-- SUPPLIED MATERIAL follows --
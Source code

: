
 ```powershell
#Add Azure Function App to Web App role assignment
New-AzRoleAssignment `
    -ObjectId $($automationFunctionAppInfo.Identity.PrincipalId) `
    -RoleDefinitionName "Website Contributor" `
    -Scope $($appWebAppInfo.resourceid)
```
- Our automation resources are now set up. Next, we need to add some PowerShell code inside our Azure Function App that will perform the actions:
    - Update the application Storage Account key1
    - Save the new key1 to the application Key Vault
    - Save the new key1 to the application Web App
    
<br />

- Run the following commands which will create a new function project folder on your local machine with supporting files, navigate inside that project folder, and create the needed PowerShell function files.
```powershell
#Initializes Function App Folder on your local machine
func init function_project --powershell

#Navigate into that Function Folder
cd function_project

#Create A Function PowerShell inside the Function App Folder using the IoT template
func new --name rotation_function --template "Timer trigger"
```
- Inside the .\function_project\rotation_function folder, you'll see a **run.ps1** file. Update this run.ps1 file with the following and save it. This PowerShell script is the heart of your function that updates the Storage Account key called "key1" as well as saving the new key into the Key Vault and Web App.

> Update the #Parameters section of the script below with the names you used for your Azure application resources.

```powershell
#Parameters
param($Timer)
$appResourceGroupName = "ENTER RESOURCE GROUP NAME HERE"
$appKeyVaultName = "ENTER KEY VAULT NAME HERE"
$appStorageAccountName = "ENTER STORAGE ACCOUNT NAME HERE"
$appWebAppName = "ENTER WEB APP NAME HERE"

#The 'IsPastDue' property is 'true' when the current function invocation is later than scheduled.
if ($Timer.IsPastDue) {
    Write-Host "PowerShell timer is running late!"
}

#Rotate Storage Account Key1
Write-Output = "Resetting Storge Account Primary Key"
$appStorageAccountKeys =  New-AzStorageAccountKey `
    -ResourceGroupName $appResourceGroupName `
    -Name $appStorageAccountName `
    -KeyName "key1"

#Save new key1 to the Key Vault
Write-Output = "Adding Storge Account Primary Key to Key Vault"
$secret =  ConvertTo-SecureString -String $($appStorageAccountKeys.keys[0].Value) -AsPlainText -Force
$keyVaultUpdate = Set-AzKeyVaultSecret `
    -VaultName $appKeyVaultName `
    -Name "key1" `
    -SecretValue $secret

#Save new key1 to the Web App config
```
-- SUPPLIED MATERIAL concluded --
Count every line of the data in which the word "appStorageAccountName" appears, and report only the total.

2